Filesystem authoring
Optical library management software handles all of the writing and reading of the filesystem content on the optical medium. Once media has been placed in a drive from its home slot, many operations can be taken. For example: The creation of a UDF filesystem on blank media, the writing of a single file, or the reading of some data off of the filesystem on media.

Filesystem types available for optical media range from ISO standard technologies like UDF to proprietary formats.


File tracking
Optical library management software will often track the files and folders extant on a piece of optical media by means of a database. Any filesystem data pertaining to an individual media would be available in this database. For example: paths and names of files and folders, file sizes, and all of the metadata that a modern filesystem may keep.


Access control
Optical library management software makes itself available to the OS in an assortment of ways. One of these ways in a Windows environment, is by way of virtual drive letters. Essentially, the whole of an optical library can be viewed, read to and written to via a virtual filesystem while the management software handles all of the media movement and I/O requests invisibly in the background.

Another way that access to the optical library may be accomplished is by way of CIFS shares (more often seen with Unix-type optical library management applications).


Access time issues
Unlike tape, and similarly to HDDs, optical discs are with millisecond seek times allowing easy search and multiple users when requests are confined to a given disc. Jukeboxes work best when only a few users need to access its library at the same time.

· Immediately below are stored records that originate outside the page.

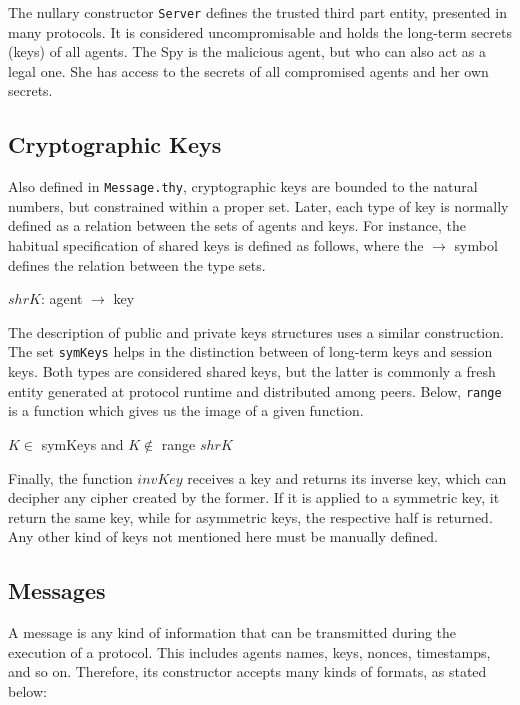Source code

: The nullary constructor \texttt{Server} defines the trusted third part entity, presented in many protocols. It is considered uncompromisable and holds the long-term secrets (keys) of all agents. The Spy is the malicious agent, but who can also act as a legal one. She has access to the secrets of all compromised agents and her own secrets.



\subsection{Cryptographic Keys}
Also defined in \texttt{Message.thy}, cryptographic keys are bounded to the natural numbers, but constrained within a proper set. Later, each type of key is normally defined as a relation between the sets of agents and keys. For instance, the habitual specification of shared keys is defined as follows, where the \( \longrightarrow \) symbol defines the relation between the type sets.

\begin{center}
  {\ttfamily \(shrK\): agent \( \longrightarrow \) key}
\end{center}

The description of public and private keys structures uses a similar construction. The set \texttt{symKeys} helps in the distinction between of long-term keys and session keys. Both types are considered shared keys, but the latter is commonly a fresh entity generated at protocol runtime and distributed among peers. Below, \texttt{range} is a function which gives us the image of a given function.

\begin{center}
  {\ttfamily \(K \in \) symKeys} and {\ttfamily \(K \notin \) range \(shrK\)}
\end{center}

Finally, the function \(invKey\) receives a key and returns its inverse key, which can decipher any cipher created by the former. If it is applied to a symmetric key, it return the same key, while for asymmetric keys, the respective half is returned. Any other kind of keys not mentioned here must be manually defined.



\subsection{Messages}
A message is any kind of information that can be transmitted during the execution of a protocol. This includes agents names, keys, nonces, timestamps, and so on. Therefore, its constructor accepts many kinds of formats, as stated below:

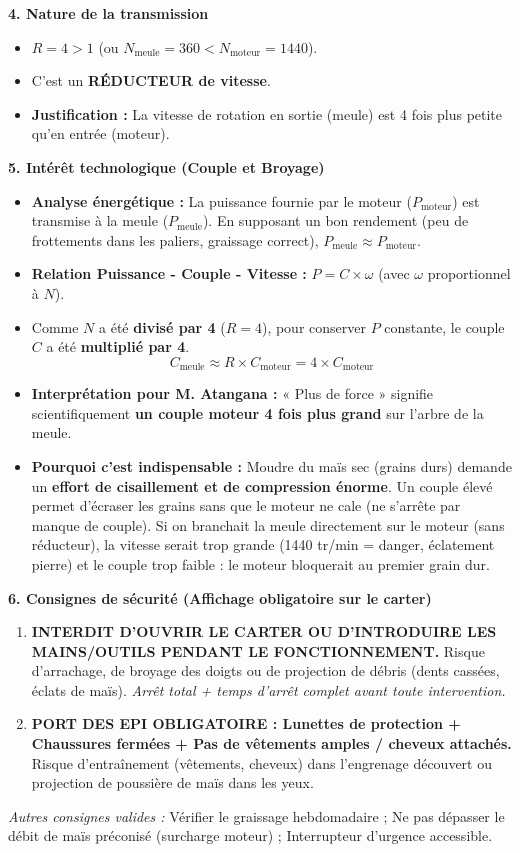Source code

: \documentclass[11pt]{article}
\begin{document}
\begin{exoresolu}
\textbf{4. Nature de la transmission}
\begin{itemize}
    \item $R = 4 > 1$ (ou $N_{\text{meule}} = 360 < N_{\text{moteur}} = 1440$).
    \item C'est un \textbf{RÉDUCTEUR de vitesse}.
    \item \textbf{Justification :} La vitesse de rotation en sortie (meule) est 4 fois plus petite qu'en entrée (moteur).
\end{itemize}

\textbf{5. Intérêt technologique (Couple et Broyage)}
\begin{itemize}
    \item \textbf{Analyse énergétique :} La puissance fournie par le moteur ($P_{\text{moteur}}$) est transmise à la meule ($P_{\text{meule}}$). En supposant un bon rendement (peu de frottements dans les paliers, graissage correct), $P_{\text{meule}} \approx P_{\text{moteur}}$.
    \item \textbf{Relation Puissance - Couple - Vitesse :} $P = C \times \omega$ (avec $\omega$ proportionnel à $N$).
    \item Comme $N$ a été \textbf{divisé par 4} ($R=4$), pour conserver $P$ constante, le couple $C$ a été \textbf{multiplié par 4}.
    \[
    C_{\text{meule}} \approx R \times C_{\text{moteur}} = 4 \times C_{\text{moteur}}
    \]
    \item \textbf{Interprétation pour M. Atangana :} « Plus de force » signifie scientifiquement \textbf{un couple moteur 4 fois plus grand} sur l'arbre de la meule.
    \item \textbf{Pourquoi c'est indispensable :} Moudre du maïs sec (grains durs) demande un \textbf{effort de cisaillement et de compression énorme}. Un couple élevé permet d'écraser les grains sans que le moteur ne cale (ne s'arrête par manque de couple). Si on branchait la meule directement sur le moteur (sans réducteur), la vitesse serait trop grande (1440 tr/min = danger, éclatement pierre) et le couple trop faible : le moteur bloquerait au premier grain dur.
\end{itemize}

\textbf{6. Consignes de sécurité (Affichage obligatoire sur le carter)}
\begin{enumerate}
    \item \textbf{INTERDIT D'OUVRIR LE CARTER OU D'INTRODUIRE LES MAINS/OUTILS PENDANT LE FONCTIONNEMENT.} Risque d'arrachage, de broyage des doigts ou de projection de débris (dents cassées, éclats de maïs). \emph{Arrêt total + temps d'arrêt complet avant toute intervention.}
    \item \textbf{PORT DES EPI OBLIGATOIRE : Lunettes de protection + Chaussures fermées + Pas de vêtements amples / cheveux attachés.} Risque d'entraînement (vêtements, cheveux) dans l'engrenage découvert ou projection de poussière de maïs dans les yeux.
\end{enumerate}
\emph{Autres consignes valides :} Vérifier le graissage hebdomadaire ; Ne pas dépasser le débit de maïs préconisé (surcharge moteur) ; Interrupteur d'urgence accessible.


\end{exoresolu}
\end{document}
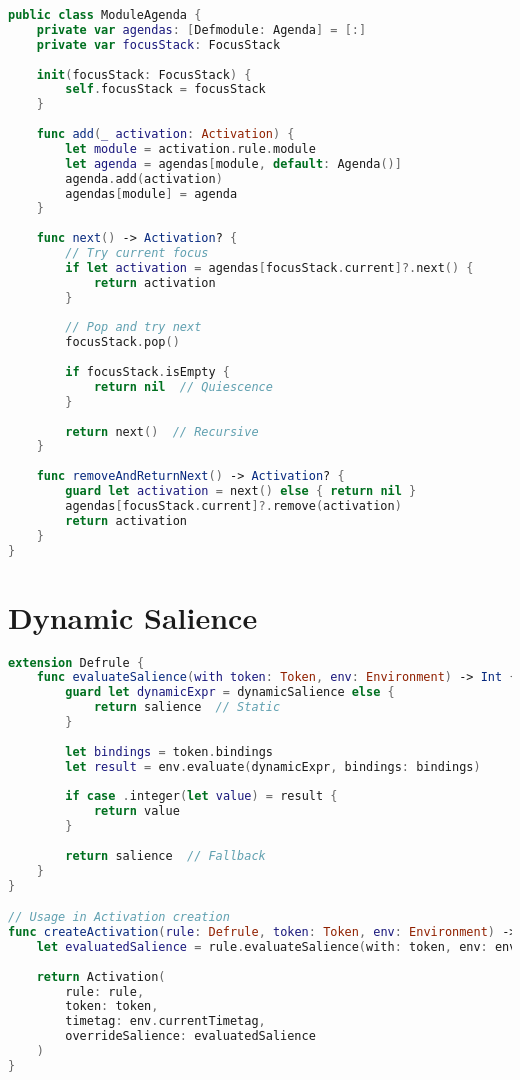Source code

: \begin{lstlisting}[language=Swift]
public class ModuleAgenda {
    private var agendas: [Defmodule: Agenda] = [:]
    private var focusStack: FocusStack
    
    init(focusStack: FocusStack) {
        self.focusStack = focusStack
    }
    
    func add(_ activation: Activation) {
        let module = activation.rule.module
        let agenda = agendas[module, default: Agenda()]
        agenda.add(activation)
        agendas[module] = agenda
    }
    
    func next() -> Activation? {
        // Try current focus
        if let activation = agendas[focusStack.current]?.next() {
            return activation
        }
        
        // Pop and try next
        focusStack.pop()
        
        if focusStack.isEmpty {
            return nil  // Quiescence
        }
        
        return next()  // Recursive
    }
    
    func removeAndReturnNext() -> Activation? {
        guard let activation = next() else { return nil }
        agendas[focusStack.current]?.remove(activation)
        return activation
    }
}
\end{lstlisting}

\section{Dynamic Salience}

\begin{lstlisting}[language=Swift]
extension Defrule {
    func evaluateSalience(with token: Token, env: Environment) -> Int {
        guard let dynamicExpr = dynamicSalience else {
            return salience  // Static
        }
        
        let bindings = token.bindings
        let result = env.evaluate(dynamicExpr, bindings: bindings)
        
        if case .integer(let value) = result {
            return value
        }
        
        return salience  // Fallback
    }
}

// Usage in Activation creation
func createActivation(rule: Defrule, token: Token, env: Environment) -> Activation {
    let evaluatedSalience = rule.evaluateSalience(with: token, env: env)
    
    return Activation(
        rule: rule,
        token: token,
        timetag: env.currentTimetag,
        overrideSalience: evaluatedSalience
    )
}
\end{lstlisting}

Small jukeboxes have only one or two CD, DVD, or Blu-ray drives, so users requesting simultaneous access to files on only one or two discs can share the jukebox at the same time. If additional users want to use a different disc, they have to wait for the disc to be swapped by the robots in the jukebox and the drive to spindown/spinup. This takes from 4 to 9 seconds. Larger jukeboxes have six or more drives, so more users can simultaneously access different discs at the same time.

A more efficient option is to have an HDD or SSD cache attached to the jukebox for a higher number of simultaneous users. This way, the configuration operates in a FILO (First In Last Out) manner, so files changed are only sent back to the optical discs after they have been used. Changes may or may not be saved or versioned based on the user configuration and accessibility settings on the storage management software that runs the optical jukebox. The drives will read and write the data to the RAID / disc cache and then present it to end users. This way the read time only occurs during the initial data read process, then the data is sent to the cache.